Some genetic diversity in the moschata patch, all coming from the selection of “the best of the best” of last year: all offsprings from long storage and excellent tasting squash, with usual butternut colored flesh to green and brown flesh!!!
Some of those look like they definetely have mixta heritage based on colouring. Especially the one in picture 13 seems like first generation of mixta skin that popped up for me, which was F2. After that they have usually been more dark green and less white like the one in picture 3 and some others. I also have many different shapes and colours, although not as much as there aren’t many that had the time this year. One is almost patty pan shaped with mixta skin. It’s also earliest of the ones with “normal” flowering late in the plant and with current forecast will definetely make seeds. If the forecast remains or gets better, there is a change that I’ll get more seeds than what I was hoping for just a couple of weeks ago. No more in the early flowering though, but I did try to pollinate all fruits with some of the early flowering.
@JesseI or anyone: do you have additionnal cues for identifying a mixta cross? It’s getting interesting now that this one out of hundreds did qualify in taste selection: very good taste, high yielding, and relatively good health indicators at harvest (4 on my 1 to 5 scale)

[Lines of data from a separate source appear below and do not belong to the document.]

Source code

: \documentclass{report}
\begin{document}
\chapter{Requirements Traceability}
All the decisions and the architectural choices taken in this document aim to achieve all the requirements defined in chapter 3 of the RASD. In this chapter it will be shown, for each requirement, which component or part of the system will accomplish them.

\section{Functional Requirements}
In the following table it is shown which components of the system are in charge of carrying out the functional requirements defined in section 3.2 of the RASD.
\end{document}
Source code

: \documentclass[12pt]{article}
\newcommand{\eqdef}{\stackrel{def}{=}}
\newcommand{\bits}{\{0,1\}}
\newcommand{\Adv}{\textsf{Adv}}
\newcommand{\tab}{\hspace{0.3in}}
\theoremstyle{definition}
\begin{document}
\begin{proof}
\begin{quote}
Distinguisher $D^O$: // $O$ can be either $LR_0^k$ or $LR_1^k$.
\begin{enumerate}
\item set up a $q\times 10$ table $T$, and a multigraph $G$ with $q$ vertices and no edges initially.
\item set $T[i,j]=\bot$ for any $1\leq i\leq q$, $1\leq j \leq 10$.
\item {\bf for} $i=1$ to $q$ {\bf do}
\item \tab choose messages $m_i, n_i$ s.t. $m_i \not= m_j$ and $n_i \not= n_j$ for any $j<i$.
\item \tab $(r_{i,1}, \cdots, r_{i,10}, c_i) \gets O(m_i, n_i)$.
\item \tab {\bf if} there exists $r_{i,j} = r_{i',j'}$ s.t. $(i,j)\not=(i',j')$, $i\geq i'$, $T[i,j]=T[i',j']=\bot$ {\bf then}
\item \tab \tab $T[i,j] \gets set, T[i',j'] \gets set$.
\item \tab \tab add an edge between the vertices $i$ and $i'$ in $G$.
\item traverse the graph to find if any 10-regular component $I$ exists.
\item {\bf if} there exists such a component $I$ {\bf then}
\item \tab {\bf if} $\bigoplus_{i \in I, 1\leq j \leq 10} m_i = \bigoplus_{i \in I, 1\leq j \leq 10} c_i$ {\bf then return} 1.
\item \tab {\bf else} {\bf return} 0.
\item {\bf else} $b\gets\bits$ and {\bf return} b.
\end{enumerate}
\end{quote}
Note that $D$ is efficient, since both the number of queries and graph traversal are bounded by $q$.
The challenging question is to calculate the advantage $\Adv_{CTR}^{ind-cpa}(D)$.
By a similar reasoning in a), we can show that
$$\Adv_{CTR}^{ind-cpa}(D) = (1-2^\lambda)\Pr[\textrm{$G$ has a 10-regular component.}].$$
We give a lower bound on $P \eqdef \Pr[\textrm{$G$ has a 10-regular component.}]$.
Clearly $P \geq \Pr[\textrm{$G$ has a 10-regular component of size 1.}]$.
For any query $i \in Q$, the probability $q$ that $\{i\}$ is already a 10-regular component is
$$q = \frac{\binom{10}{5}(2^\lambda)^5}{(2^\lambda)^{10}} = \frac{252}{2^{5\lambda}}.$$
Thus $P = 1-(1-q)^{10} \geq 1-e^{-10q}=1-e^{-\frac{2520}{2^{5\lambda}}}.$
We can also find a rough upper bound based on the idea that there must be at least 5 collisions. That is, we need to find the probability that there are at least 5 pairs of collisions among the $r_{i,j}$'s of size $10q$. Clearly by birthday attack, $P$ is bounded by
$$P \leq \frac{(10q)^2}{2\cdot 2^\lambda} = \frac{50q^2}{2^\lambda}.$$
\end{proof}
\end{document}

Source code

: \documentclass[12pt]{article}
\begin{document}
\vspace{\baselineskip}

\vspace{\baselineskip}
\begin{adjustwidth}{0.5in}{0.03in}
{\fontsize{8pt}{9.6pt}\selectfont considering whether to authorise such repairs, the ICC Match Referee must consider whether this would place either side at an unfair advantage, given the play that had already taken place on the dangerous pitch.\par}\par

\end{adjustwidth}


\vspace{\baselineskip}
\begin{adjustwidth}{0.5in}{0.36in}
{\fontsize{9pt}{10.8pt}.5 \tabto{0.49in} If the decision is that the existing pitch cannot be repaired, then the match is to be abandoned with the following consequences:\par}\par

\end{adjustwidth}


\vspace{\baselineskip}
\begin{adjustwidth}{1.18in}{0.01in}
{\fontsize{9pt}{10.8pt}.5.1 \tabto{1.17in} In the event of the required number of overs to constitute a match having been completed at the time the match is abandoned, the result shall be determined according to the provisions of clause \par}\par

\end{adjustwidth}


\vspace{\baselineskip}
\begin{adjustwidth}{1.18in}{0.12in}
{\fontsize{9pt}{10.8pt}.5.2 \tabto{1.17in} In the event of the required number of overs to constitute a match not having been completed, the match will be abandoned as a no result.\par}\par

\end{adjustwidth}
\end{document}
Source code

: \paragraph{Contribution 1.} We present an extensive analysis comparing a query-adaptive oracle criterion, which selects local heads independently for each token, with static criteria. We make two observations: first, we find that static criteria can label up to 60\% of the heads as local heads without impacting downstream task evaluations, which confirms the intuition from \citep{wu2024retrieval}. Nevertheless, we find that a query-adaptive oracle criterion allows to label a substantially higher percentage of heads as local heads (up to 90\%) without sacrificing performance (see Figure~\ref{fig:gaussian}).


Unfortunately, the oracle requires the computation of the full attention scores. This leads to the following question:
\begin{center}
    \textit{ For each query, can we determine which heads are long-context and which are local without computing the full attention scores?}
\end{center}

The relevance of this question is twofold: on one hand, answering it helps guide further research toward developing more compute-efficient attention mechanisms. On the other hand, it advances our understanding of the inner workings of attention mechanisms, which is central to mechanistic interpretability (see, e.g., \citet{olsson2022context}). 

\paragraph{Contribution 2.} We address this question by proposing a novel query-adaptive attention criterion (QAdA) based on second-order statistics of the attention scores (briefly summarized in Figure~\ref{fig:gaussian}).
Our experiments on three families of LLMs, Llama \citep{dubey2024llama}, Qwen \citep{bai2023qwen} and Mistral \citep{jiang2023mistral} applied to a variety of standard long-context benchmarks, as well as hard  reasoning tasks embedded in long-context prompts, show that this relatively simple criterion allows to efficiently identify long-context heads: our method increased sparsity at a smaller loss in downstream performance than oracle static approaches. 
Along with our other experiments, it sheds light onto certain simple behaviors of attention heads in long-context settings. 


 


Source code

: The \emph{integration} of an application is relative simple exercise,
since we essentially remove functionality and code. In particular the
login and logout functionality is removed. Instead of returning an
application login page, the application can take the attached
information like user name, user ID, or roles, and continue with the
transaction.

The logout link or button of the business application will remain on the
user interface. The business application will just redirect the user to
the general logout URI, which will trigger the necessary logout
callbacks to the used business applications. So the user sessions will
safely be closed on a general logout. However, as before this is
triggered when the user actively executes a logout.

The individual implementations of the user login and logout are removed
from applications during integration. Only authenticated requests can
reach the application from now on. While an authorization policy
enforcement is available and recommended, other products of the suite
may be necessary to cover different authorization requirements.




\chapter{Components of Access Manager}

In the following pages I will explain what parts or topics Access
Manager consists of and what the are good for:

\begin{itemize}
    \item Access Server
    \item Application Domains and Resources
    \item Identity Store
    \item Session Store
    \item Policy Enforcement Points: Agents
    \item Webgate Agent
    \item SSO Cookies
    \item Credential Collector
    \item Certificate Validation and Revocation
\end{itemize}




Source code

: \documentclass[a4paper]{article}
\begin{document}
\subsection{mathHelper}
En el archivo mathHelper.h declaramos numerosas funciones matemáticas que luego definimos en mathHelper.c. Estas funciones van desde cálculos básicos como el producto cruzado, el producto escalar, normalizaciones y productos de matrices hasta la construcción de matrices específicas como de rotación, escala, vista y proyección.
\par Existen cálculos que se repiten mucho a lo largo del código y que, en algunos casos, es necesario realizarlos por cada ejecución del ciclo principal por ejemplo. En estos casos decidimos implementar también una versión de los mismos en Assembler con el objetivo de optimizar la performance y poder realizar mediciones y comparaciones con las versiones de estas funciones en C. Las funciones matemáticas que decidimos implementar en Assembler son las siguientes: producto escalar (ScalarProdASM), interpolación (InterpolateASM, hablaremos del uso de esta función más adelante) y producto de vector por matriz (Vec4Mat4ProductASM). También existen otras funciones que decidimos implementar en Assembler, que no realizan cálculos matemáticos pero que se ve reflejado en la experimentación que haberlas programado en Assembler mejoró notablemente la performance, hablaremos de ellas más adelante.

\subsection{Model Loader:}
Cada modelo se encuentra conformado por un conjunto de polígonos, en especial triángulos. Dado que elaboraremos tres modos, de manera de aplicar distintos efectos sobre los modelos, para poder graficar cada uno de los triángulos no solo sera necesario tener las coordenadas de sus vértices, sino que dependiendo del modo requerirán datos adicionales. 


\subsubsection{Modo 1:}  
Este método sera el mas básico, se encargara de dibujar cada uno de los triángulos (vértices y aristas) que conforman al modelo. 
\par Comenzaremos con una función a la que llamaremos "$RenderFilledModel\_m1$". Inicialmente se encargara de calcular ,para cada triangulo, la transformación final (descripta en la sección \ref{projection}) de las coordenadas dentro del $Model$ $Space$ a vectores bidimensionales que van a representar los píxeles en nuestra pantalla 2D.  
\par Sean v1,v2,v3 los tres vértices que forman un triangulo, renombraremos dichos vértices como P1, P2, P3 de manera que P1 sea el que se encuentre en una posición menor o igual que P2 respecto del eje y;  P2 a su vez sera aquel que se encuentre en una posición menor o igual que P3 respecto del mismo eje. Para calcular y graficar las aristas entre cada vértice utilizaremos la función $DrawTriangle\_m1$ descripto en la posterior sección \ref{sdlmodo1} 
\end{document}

Mine are most likely from 1/4 mixta cross and the mixta might have been diluded further. But I do expect that most of my moschata have some degree of mixta in them. So you might see some signs in some of them, but likely all have some. I don’t know if there are really any way of regonizing the crosses, whether they are new or older lines, besides typical mixta colouring. Whether it is even typical just to mixta I don’t know. Since moscata and mixta look so similar and cross easily it’s hard to say whether some moschatas without known mixta haven’t inherited that from some distant mixta cross. I noticed my mixta cross only on the second year after cross, but looking back another moscata variety made atypical pear shaped fruits the year before that, which must have crossed with butternut waltham. Then the year that I realized the cross I had typical light coloured butternuts, dark skinned (from the variety that had crossed with mixta) and one very much mixta looking. Comparing it to mixtas it wasn’t exactly the same colour as it’s mixta grandmother, but it had more white than the mixta looking fruits in the subsequent years which tend to have more dark green and less white with less contrast between the colours as in mixta or the first mixta looking cross. Still they are quite different looking to typical moschatas and so I expect that it comes from mixta. First years I din’t have anything other growing that had anything even close to that kinda colouration, so that reasonable to assume that rather than random resessive trait that appears. But impossible to say for sure It’s more of a curiosity for me and likely sign that mixta is somewhere there. I haven’t seen anything as white as yours. Mine have never been like that, but I can’t remember how the original mixta turned in storage (or if I stored it for long). I do know that some mixta are like that.